Top of INPUT FOR THIS TASK

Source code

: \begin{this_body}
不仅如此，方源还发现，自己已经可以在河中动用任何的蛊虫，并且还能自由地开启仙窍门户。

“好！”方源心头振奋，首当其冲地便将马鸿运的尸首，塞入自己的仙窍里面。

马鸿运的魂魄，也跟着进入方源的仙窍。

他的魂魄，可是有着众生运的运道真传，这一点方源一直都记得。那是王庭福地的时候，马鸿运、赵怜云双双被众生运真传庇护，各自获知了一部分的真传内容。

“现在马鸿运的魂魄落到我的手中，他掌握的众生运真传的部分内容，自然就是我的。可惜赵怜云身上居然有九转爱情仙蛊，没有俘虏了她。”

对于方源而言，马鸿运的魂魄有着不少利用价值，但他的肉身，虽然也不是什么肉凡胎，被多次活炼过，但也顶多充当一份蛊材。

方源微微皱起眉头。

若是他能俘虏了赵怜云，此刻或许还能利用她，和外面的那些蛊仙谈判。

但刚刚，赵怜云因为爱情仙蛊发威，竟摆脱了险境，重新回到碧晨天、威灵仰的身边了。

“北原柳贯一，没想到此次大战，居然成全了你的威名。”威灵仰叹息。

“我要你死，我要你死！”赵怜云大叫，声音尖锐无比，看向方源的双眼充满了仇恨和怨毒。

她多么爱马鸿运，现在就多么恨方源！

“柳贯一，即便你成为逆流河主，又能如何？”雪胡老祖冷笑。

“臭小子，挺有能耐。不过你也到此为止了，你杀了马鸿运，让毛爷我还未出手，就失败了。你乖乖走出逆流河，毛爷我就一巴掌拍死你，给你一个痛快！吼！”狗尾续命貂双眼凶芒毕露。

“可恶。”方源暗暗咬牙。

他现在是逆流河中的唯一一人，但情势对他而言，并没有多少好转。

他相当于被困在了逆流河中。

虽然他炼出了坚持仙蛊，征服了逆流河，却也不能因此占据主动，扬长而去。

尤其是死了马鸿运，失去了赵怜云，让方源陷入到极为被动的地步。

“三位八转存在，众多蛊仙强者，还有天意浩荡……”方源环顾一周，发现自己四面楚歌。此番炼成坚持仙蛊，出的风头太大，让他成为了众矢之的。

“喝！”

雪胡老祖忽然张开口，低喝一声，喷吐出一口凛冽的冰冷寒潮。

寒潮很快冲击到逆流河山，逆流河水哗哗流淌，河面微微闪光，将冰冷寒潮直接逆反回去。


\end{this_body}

Bottom of INPUT FOR THIS TASK

*EXERCISE OBJECTIVE*: Go through the listing and copy each line exactly.

*SOLUTION TO THIS PROBLEM*:
Source code

: \begin{this_body}
不仅如此，方源还发现，自己已经可以在河中动用任何的蛊虫，并且还能自由地开启仙窍门户。

“好！”方源心头振奋，首当其冲地便将马鸿运的尸首，塞入自己的仙窍里面。

马鸿运的魂魄，也跟着进入方源的仙窍。

他的魂魄，可是有着众生运的运道真传，这一点方源一直都记得。那是王庭福地的时候，马鸿运、赵怜云双双被众生运真传庇护，各自获知了一部分的真传内容。

“现在马鸿运的魂魄落到我的手中，他掌握的众生运真传的部分内容，自然就是我的。可惜赵怜云身上居然有九转爱情仙蛊，没有俘虏了她。”

对于方源而言，马鸿运的魂魄有着不少利用价值，但他的肉身，虽然也不是什么肉凡胎，被多次活炼过，但也顶多充当一份蛊材。

方源微微皱起眉头。

若是他能俘虏了赵怜云，此刻或许还能利用她，和外面的那些蛊仙谈判。

但刚刚，赵怜云因为爱情仙蛊发威，竟摆脱了险境，重新回到碧晨天、威灵仰的身边了。

“北原柳贯一，没想到此次大战，居然成全了你的威名。”威灵仰叹息。

“我要你死，我要你死！”赵怜云大叫，声音尖锐无比，看向方源的双眼充满了仇恨和怨毒。

她多么爱马鸿运，现在就多么恨方源！

“柳贯一，即便你成为逆流河主，又能如何？”雪胡老祖冷笑。

“臭小子，挺有能耐。不过你也到此为止了，你杀了马鸿运，让毛爷我还未出手，就失败了。你乖乖走出逆流河，毛爷我就一巴掌拍死你，给你一个痛快！吼！”狗尾续命貂双眼凶芒毕露。

“可恶。”方源暗暗咬牙。

他现在是逆流河中的唯一一人，但情势对他而言，并没有多少好转。

他相当于被困在了逆流河中。

虽然他炼出了坚持仙蛊，征服了逆流河，却也不能因此占据主动，扬长而去。

尤其是死了马鸿运，失去了赵怜云，让方源陷入到极为被动的地步。

“三位八转存在，众多蛊仙强者，还有天意浩荡……”方源环顾一周，发现自己四面楚歌。此番炼成坚持仙蛊，出的风头太大，让他成为了众矢之的。

“喝！”

雪胡老祖忽然张开口，低喝一声，喷吐出一口凛冽的冰冷寒潮。

寒潮很快冲击到逆流河山，逆流河水哗哗流淌，河面微微闪光，将冰冷寒潮直接逆反回去。


\end{this_body}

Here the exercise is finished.